→ What to produce: Each line in the records below that has the word "only" should be copied.

━━━━━ Data shown ━━━━━

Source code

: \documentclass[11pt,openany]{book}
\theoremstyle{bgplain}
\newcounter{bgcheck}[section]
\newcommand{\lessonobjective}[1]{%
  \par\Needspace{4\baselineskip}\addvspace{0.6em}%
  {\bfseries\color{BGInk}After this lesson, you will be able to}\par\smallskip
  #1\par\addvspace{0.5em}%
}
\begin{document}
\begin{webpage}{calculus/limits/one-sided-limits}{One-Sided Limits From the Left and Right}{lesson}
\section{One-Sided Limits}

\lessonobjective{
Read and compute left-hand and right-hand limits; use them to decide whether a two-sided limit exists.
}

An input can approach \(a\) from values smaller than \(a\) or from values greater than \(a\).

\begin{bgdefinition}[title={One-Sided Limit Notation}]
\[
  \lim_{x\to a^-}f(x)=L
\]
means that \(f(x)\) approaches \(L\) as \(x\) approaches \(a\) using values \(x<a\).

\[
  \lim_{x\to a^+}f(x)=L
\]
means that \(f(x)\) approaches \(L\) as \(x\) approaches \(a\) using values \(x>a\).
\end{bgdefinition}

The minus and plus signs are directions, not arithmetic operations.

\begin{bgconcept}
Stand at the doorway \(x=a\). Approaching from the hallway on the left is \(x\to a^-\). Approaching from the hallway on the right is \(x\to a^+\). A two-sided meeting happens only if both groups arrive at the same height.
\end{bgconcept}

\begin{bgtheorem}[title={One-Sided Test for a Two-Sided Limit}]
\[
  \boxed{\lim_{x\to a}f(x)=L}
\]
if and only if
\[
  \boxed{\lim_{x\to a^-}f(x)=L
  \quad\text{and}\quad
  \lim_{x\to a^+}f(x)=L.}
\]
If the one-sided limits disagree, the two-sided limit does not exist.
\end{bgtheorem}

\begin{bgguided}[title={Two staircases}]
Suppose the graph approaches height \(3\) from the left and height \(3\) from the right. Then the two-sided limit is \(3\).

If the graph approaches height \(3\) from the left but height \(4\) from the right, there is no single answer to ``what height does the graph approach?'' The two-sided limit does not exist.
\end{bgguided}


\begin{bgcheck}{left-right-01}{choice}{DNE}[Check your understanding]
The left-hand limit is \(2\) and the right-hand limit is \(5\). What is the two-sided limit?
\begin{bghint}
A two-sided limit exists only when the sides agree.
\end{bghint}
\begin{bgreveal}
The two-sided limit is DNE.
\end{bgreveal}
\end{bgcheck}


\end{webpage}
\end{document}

━━━━━

→ Task solution:
Stand at the doorway \(x=a\). Approaching from the hallway on the left is \(x\to a^-\). Approaching from the hallway on the right is \(x\to a^+\). A two-sided meeting happens only if both groups arrive at the same height.
if and only if
A two-sided limit exists only when the sides agree.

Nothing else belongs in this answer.